The New Yorker review stated: “Elizabeth Stuckey-French’s new novel, Revenge of the Radioactive Lady, is the sort of book that one devours quickly and then thinks, ‘I’ll have another one just like that, please.’ The trouble is, of course, that it’s difficult to find another book quite like this one.”
Fortunately for Boca Grande readers, Elizabeth Stuckey-French is a writer friend of Dr. Daly Walker who recommended her for the 2012 visiting writer’s series at the Johann Fust Community Library. She is coming to Boca Grande for a literary presentation in the garden at the library on Tuesday, March 6, at 4 p.m.

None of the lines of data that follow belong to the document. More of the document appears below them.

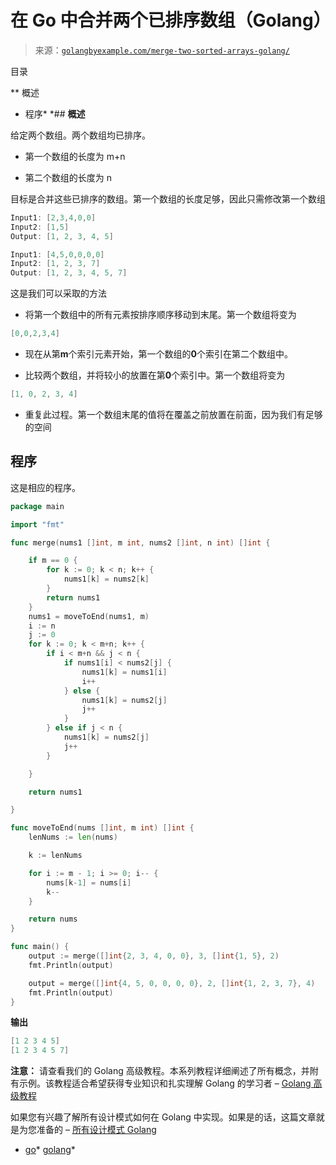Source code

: <!--yml

category: 未分类

日期：2024-10-13 06:47:59

-->

# 在 Go 中合并两个已排序数组（Golang）

> 来源：[`golangbyexample.com/merge-two-sorted-arrays-golang/`](https://golangbyexample.com/merge-two-sorted-arrays-golang/)

目录

**   概述

+   程序*  *## **概述**

给定两个数组。两个数组均已排序。

+   第一个数组的长度为 m+n

+   第二个数组的长度为 n

目标是合并这些已排序的数组。第一个数组的长度足够，因此只需修改第一个数组

```go
Input1: [2,3,4,0,0]
Input2: [1,5]
Output: [1, 2, 3, 4, 5]

Input1: [4,5,0,0,0,0]
Input2: [1, 2, 3, 7]
Output: [1, 2, 3, 4, 5, 7]
```

这是我们可以采取的方法

+   将第一个数组中的所有元素按排序顺序移动到末尾。第一个数组将变为

```go
[0,0,2,3,4]
```

+   现在从第**m**个索引元素开始，第一个数组的**0**个索引在第二个数组中。

+   比较两个数组，并将较小的放置在第**0**个索引中。第一个数组将变为

```go
[1, 0, 2, 3, 4]
```

+   重复此过程。第一个数组末尾的值将在覆盖之前放置在前面，因为我们有足够的空间

## **程序**

这是相应的程序。

```go
package main

import "fmt"

func merge(nums1 []int, m int, nums2 []int, n int) []int {

	if m == 0 {
		for k := 0; k < n; k++ {
			nums1[k] = nums2[k]
		}
		return nums1
	}
	nums1 = moveToEnd(nums1, m)
	i := n
	j := 0
	for k := 0; k < m+n; k++ {
		if i < m+n && j < n {
			if nums1[i] < nums2[j] {
				nums1[k] = nums1[i]
				i++
			} else {
				nums1[k] = nums2[j]
				j++
			}
		} else if j < n {
			nums1[k] = nums2[j]
			j++
		}

	}

	return nums1

}

func moveToEnd(nums []int, m int) []int {
	lenNums := len(nums)

	k := lenNums

	for i := m - 1; i >= 0; i-- {
		nums[k-1] = nums[i]
		k--
	}

	return nums
}

func main() {
	output := merge([]int{2, 3, 4, 0, 0}, 3, []int{1, 5}, 2)
	fmt.Println(output)

	output = merge([]int{4, 5, 0, 0, 0, 0}, 2, []int{1, 2, 3, 7}, 4)
	fmt.Println(output)
}
```

**输出**

```go
[1 2 3 4 5]
[1 2 3 4 5 7]
```

**注意：** 请查看我们的 Golang 高级教程。本系列教程详细阐述了所有概念，并附有示例。该教程适合希望获得专业知识和扎实理解 Golang 的学习者 – [Golang 高级教程](https://golangbyexample.com/golang-comprehensive-tutorial/)

如果您有兴趣了解所有设计模式如何在 Golang 中实现。如果是的话，这篇文章就是为您准备的 – [所有设计模式 Golang](https://golangbyexample.com/all-design-patterns-golang/)

+   [go](https://golangbyexample.com/tag/go/)*   [golang](https://golangbyexample.com/tag/golang/)*
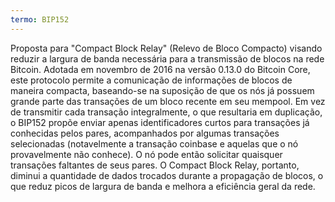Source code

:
 ```yaml
---
termo: BIP152
---
```


Proposta para "Compact Block Relay" (Relevo de Bloco Compacto) visando reduzir a largura de banda necessária para a transmissão de blocos na rede Bitcoin. Adotada em novembro de 2016 na versão 0.13.0 do Bitcoin Core, este protocolo permite a comunicação de informações de blocos de maneira compacta, baseando-se na suposição de que os nós já possuem grande parte das transações de um bloco recente em seu mempool. Em vez de transmitir cada transação integralmente, o que resultaria em duplicação, o BIP152 propõe enviar apenas identificadores curtos para transações já conhecidas pelos pares, acompanhados por algumas transações selecionadas (notavelmente a transação coinbase e aquelas que o nó provavelmente não conhece). O nó pode então solicitar quaisquer transações faltantes de seus pares. O Compact Block Relay, portanto, diminui a quantidade de dados trocados durante a propagação de blocos, o que reduz picos de largura de banda e melhora a eficiência geral da rede.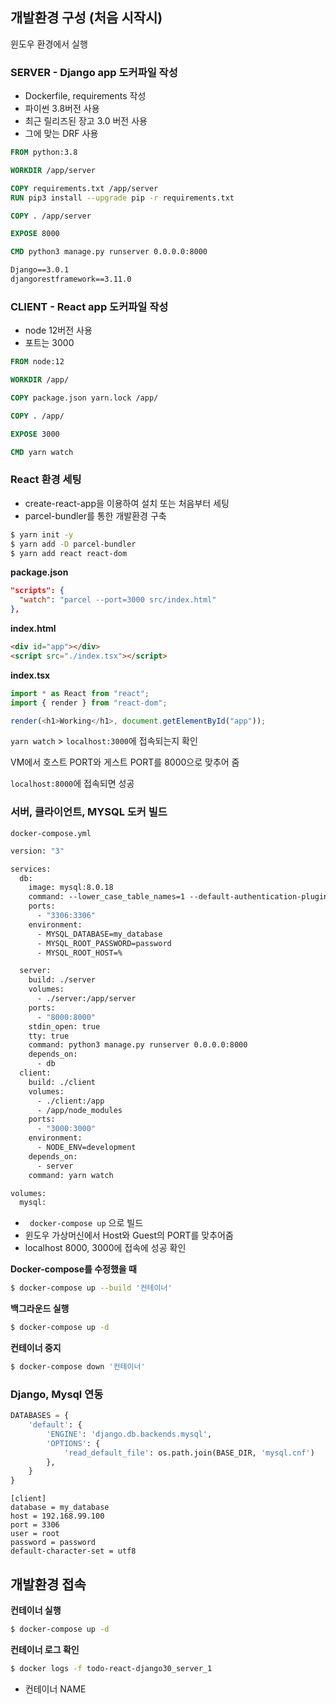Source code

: ## 개발환경 구성 (처음 시작시)
윈도우 환경에서 실행

### SERVER - Django app 도커파일 작성
  - Dockerfile, requirements 작성
  - 파이썬 3.8버전 사용
  - 최근 릴리즈된 장고 3.0 버전 사용
  - 그에 맞는 DRF 사용

```dockerfile
FROM python:3.8

WORKDIR /app/server

COPY requirements.txt /app/server
RUN pip3 install --upgrade pip -r requirements.txt

COPY . /app/server

EXPOSE 8000

CMD python3 manage.py runserver 0.0.0.0:8000
```

```txt
Django==3.0.1
djangorestframework==3.11.0
```



### CLIENT - React app 도커파일 작성

- node 12버전 사용
- 포트는 3000

```dockerfile
FROM node:12

WORKDIR /app/

COPY package.json yarn.lock /app/

COPY . /app/

EXPOSE 3000

CMD yarn watch
```



### React 환경 세팅
  - create-react-app을 이용하여 설치 또는 처음부터 세팅
  - parcel-bundler를 통한 개발환경 구축

  ```bash
  $ yarn init -y
  $ yarn add -D parcel-bundler
  $ yarn add react react-dom
  ```
  **package.json**
  ```json
  "scripts": {
    "watch": "parcel --port=3000 src/index.html"
  },
  ```

  **index.html**
  ```html
  <div id="app"></div>
  <script src="./index.tsx"></script>
  ```

  **index.tsx**
  ```typescript
  import * as React from "react";
  import { render } from "react-dom";

  render(<h1>Working</h1>, document.getElementById("app"));
  ```

  `yarn watch` > `localhost:3000`에 접속되는지 확인

  VM에서 호스트 PORT와 게스트 PORT를 8000으로 맞추어 줌

  `localhost:8000`에 접속되면 성공



### 서버, 클라이언트, MYSQL 도커 빌드

`docker-compose.yml`

```dockerfile
version: "3"

services:
  db:
    image: mysql:8.0.18
    command: --lower_case_table_names=1 --default-authentication-plugin=mysql_native_password
    ports:
      - "3306:3306"
    environment:
      - MYSQL_DATABASE=my_database
      - MYSQL_ROOT_PASSWORD=password
      - MYSQL_ROOT_HOST=%

  server:
    build: ./server
    volumes:
      - ./server:/app/server
    ports:
      - "8000:8000"
    stdin_open: true
    tty: true
    command: python3 manage.py runserver 0.0.0.0:8000
    depends_on:
      - db
  client:
    build: ./client
    volumes:
      - ./client:/app
      - /app/node_modules
    ports:
      - "3000:3000"
    environment:
      - NODE_ENV=development
    depends_on:
      - server
    command: yarn watch

volumes:
  mysql:
```

- ` docker-compose up`  으로 빌드
- 윈도우 가상머신에서 Host와 Guest의 PORT를 맞추어줌
- localhost 8000, 3000에 접속에 성공 확인



**Docker-compose를 수정했을 때**

```bash
$ docker-compose up --build '컨테이너'
```

**백그라운드 실행**

```bash
$ docker-compose up -d
```

**컨테이너 중지**

```bash
$ docker-compose down '컨테이너'
```





### Django, Mysql 연동

```python
DATABASES = {
    'default': {
        'ENGINE': 'django.db.backends.mysql',
        'OPTIONS': {
            'read_default_file': os.path.join(BASE_DIR, 'mysql.cnf')
        },
    }
}
```

```
[client]
database = my_database
host = 192.168.99.100
port = 3306
user = root
password = password
default-character-set = utf8
```



## 개발환경 접속

**컨테이너 실행**
```bash
$ docker-compose up -d
```

**컨테이너 로그 확인**

```bash
$ docker logs -f todo-react-django30_server_1
```

* 컨테이너 NAME


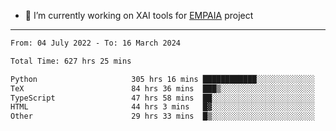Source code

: - 🔭 I’m currently working on XAI tools for [EMPAIA](https://en.empaia.org/) project

---

<!--START_SECTION:waka-->

```txt
From: 04 July 2022 - To: 16 March 2024

Total Time: 627 hrs 25 mins

Python                     305 hrs 16 mins ████████████░░░░░░░░░░░░░   48.65 %
TeX                        84 hrs 36 mins  ███▒░░░░░░░░░░░░░░░░░░░░░   13.48 %
TypeScript                 47 hrs 58 mins  ██░░░░░░░░░░░░░░░░░░░░░░░   07.65 %
HTML                       44 hrs 3 mins   █▓░░░░░░░░░░░░░░░░░░░░░░░   07.02 %
Other                      29 hrs 33 mins  █▒░░░░░░░░░░░░░░░░░░░░░░░   04.71 %
```

<!--END_SECTION:waka-->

Elizabeth Stucky-French is a graduate of the Iowa Writer’s Workshop and is currently a teacher of Fiction Writing at Florida State University. Along with her husband, Ned Stuckey-French and Jane Burroway, she is co-author of “Writing Fiction: A Guide To The Narrative Craft.” This book is considered an authoritative text for fiction writers. Her other publications include a novel, “Mermaids On The Moon,” and a collection of short stories, “The First Paper Girl In Red Oak, Iowa.” Her short stories have appeared in Narrative Magazine, The Atlantic Monthly, The Gettysburg Review, The Southern Review and O’Henry Prize Stories, 2005. She was awarded the James Michener Fellowship and has won grants from the Howard Foundation, the Indiana Arts Foundation and the Florida Arts Foundation.
Revenge of the Radioactive Lady was given a starred review by Publisher’s Weekly.
“Glowing with dark humor, Elizabeth Stuckey-French’s fabulously quirky second novel spotlights a would-be killer: Marylou Ahearn, a 77-year-old retired teacher in Memphis. She’s obsessed with killing Dr. Wilson Spriggs, who gave Marylou a radioactive cocktail in 1953 during a secret government study.”
The New York Times Sunday Book Review added: “The Revenge of the Radioactive Lady is populated exclusively by what used to be called oddballs, and therein lies its strength. A lesser writer would have made Marylou Ahearn more sprightly, more lovable, would have defanged her hatred of Wilson Spriggs. We don’t expect, in comic little-old-lady novels, to encounter childhood cancer, randy preachers and a boy building a homemade reactor in a tool shed. But Stucky-French knows that if you dig deep enough, we’re all oddballs, and the world is a perilous and unpredictable place.”
For an exceptional literary event, please come to meet Elizabeth Stuckey-French and enjoy her presentation at the Johann Fust Community Library on Tuesday, March 6 at 4 p.m. There will be a book signing and wine reception afterwards. The public is invited, the fee is $10. Members of the library are admitted free. For further information, call the library at 964-2488.
Alice Gorman is a vice president of the Johann Fust Community Library Board.